La position d’accouchement communément utilisée (et la seule représentée
dans les médias, les films…) dans
laquelle les femmes sont allongées sur le
dos, les jambes écartées et relevées est la
position qui favorise le moins la bonne
descente du bébé, la mobilité du corps, le
contrôle des poussées, etc. Mais c’est la
position dans laquelle le médecin a la
meilleure vue et la meilleure prise sur
l’accouchement. Pour faciliter le contrôle du médecin, on annihile l’autonomie
des femmes et entrave de fait la participation d’autres personnes à l’accouchement (ami-e, père ou mère…).

CÉSARIENNE BANALISÉE

De même, les injections d’ocytocine [4],
la pratique de l’épisiotomie quasi systématique (alors que l’OMS qualifie cet
acte de « dérive culturelle » lorsque son
taux dépasse les 20%, il est pratiqué en
France dans environ 50% des accouchements [5]
et ce taux varie selon la « philosophie » de la maternité…), la banalisation de la césarienne (allant jusqu’à 40%
des naissances dans certaines cliniques)
n’ont jamais démontré leur efficacité,
notamment sur la mortalité des mères ou
des enfants.
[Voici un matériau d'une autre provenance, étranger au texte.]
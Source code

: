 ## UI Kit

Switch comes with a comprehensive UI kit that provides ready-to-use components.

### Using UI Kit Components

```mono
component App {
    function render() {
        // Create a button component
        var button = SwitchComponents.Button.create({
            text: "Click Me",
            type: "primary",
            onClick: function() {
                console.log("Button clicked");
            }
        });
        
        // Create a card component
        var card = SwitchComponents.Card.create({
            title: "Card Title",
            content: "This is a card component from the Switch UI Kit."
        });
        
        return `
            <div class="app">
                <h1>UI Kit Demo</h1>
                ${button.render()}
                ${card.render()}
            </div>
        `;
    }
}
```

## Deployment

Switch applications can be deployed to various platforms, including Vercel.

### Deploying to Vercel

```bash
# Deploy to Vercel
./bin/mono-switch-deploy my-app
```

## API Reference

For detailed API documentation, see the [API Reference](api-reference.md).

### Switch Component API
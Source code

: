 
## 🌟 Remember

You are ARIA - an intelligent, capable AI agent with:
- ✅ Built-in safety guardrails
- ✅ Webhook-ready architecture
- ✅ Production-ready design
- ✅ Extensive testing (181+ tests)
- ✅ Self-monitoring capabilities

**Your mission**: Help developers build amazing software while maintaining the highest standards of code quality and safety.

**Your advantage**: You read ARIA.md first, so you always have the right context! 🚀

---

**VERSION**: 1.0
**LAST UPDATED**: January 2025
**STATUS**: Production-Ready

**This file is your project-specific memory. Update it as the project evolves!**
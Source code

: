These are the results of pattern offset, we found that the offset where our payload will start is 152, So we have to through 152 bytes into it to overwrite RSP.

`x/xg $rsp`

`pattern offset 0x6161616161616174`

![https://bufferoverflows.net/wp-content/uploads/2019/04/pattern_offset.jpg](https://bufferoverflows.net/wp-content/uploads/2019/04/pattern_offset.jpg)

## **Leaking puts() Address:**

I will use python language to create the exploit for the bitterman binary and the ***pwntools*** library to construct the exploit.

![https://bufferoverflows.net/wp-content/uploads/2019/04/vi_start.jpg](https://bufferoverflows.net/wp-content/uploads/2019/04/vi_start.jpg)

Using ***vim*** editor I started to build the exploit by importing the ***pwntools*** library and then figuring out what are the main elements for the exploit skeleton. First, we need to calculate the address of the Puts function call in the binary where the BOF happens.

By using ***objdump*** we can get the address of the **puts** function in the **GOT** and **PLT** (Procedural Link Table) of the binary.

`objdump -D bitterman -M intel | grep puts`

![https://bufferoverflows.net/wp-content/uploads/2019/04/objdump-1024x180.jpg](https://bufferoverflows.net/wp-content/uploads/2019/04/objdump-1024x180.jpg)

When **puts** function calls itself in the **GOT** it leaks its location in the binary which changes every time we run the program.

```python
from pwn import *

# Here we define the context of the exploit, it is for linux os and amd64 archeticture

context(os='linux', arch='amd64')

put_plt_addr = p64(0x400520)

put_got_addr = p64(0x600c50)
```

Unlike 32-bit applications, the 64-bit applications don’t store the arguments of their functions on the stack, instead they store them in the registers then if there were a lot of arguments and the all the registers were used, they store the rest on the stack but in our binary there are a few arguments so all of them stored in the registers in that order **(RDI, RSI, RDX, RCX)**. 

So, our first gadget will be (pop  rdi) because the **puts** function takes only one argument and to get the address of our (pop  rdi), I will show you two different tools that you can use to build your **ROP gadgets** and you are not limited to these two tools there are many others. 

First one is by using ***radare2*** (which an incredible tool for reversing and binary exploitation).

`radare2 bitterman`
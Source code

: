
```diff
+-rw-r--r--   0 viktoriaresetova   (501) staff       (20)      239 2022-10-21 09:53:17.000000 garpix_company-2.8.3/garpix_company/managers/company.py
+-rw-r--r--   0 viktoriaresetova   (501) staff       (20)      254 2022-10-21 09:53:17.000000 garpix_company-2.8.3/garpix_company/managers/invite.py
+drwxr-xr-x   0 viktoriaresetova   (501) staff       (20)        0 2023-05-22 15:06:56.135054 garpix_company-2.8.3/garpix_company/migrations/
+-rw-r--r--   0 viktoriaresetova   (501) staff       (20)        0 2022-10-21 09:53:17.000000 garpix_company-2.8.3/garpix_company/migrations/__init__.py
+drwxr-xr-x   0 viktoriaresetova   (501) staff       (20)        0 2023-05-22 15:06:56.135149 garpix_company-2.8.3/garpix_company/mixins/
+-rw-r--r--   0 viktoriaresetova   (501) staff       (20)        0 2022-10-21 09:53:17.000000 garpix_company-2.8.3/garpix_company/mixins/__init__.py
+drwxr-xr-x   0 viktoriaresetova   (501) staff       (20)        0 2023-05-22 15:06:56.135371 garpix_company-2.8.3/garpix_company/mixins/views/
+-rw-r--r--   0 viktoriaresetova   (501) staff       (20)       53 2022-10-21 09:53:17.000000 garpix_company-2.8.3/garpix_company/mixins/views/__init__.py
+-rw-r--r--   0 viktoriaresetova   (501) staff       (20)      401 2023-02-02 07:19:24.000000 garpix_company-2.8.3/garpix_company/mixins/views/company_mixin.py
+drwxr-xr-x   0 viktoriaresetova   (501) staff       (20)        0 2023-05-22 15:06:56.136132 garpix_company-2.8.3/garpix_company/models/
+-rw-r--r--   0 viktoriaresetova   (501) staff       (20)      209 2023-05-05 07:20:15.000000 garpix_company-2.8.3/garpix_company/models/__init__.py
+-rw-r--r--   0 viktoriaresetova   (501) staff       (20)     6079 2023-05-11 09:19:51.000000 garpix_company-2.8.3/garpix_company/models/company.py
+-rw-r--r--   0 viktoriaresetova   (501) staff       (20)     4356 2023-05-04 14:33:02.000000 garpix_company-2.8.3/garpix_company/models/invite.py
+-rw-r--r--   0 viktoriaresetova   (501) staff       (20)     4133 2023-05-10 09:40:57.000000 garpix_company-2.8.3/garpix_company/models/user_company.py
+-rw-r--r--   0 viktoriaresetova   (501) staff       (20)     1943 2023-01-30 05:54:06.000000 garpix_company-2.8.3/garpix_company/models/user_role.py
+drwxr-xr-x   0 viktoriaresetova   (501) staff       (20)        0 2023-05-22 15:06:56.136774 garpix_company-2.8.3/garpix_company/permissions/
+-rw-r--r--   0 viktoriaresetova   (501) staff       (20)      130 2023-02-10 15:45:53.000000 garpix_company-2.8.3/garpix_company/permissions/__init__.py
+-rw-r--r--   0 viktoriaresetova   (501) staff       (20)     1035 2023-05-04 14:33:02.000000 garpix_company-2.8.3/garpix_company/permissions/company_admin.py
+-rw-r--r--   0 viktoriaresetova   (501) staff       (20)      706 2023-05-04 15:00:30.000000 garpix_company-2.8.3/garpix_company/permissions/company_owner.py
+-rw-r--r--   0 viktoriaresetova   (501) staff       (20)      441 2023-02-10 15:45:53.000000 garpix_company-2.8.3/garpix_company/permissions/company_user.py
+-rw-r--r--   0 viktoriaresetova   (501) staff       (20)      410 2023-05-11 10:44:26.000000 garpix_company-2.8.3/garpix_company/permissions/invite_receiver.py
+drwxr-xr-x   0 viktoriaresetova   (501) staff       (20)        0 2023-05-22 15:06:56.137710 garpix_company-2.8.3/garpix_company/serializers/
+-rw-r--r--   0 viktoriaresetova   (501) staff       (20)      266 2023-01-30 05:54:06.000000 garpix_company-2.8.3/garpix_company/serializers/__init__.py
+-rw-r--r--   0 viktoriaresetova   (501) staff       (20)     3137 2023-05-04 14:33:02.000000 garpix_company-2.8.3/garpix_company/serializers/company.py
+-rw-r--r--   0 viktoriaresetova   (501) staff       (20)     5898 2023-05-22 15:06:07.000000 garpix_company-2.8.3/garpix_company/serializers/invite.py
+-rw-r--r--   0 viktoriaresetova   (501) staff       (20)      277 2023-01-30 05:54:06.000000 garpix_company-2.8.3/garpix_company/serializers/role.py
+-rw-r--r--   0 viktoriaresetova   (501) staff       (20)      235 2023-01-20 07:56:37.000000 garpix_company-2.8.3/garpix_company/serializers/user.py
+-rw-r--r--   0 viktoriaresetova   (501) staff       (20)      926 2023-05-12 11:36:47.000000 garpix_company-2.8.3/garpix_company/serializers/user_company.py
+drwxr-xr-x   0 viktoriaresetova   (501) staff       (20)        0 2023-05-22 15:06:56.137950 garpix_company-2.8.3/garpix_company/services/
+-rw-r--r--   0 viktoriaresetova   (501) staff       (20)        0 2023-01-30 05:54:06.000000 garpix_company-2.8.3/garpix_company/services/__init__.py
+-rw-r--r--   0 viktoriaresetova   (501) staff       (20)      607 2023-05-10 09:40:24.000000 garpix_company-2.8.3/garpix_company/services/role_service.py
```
On se trouve même dans
une sorte de cercle vicieux médical qui
s’auto-alimente : la plupart des actes
médicaux sont entraînés par le protocole
lui-même, la position gynécologique
demande par exemple plus de péridurales
car elle ne permet pas de soulager sa
douleur et ralentit le travail et elle entraîne plus d’épisiotomies car elle n’est pas
idéale pour éviter les déchirures…

En réalité, il semble bien que moins on
intervient dans un accouchement et
moins il y a de complications ! De plus,
la médicalisation de l’accouchement est
l’un des points de conjonction d’intérêts
du patriarcat et du capitalisme : connaissance, contrôle et décision masculins au
service de l’efficacité et de la rentabilité
économique. Combien d’actes médicaux
réalisés dans le seul but d’être facturés à
la sécurité sociale ? Combien pour accélérer le travail et laisser la place à la prochaine cliente ?
Face à cette dépossession de leur corps,
il s’agit de pousser à la réappropriation
par toutes les femmes de leur accouchement, tout en continuant de pouvoir jouir
d’un véritable soutien médical dans les
cas où il est réellement nécessaire !

Emilie B (AL Saint-Denis)

[1Le monitoring consiste à enregistrer simultanément le
rythme cardiaque du fœtus et les contractions de
l’utérus au moyen de capteurs placés sur son ventre et
qui la relie à une machine bruyante et inquiétante et
entrave ses mouvements.

[2L’épisiotomie est un acte médical qui consiste à
inciser le périnée prétendument pour éviter les
déchirures.

[3voir notamment Elsa Dorlin, La matrice de la race,
La découverte, Paris, 2006.

[4L’ocytocine est l’hormone sécrétée au cours de
l’accouchement et qui provoque les contractions. On
injecte de l’ocytocine de synthèse lorsque l’on veut
déclencher ou accélérer l’accouchement.

[5En 1998 : 71% pour les femmes dont c’est le premier
enfant, 36% pour les autres (chiffres du ministère de
la Santé). À titre de comparaison, certains pays sont
en dessous des 10% : 6% en Suède par exemple.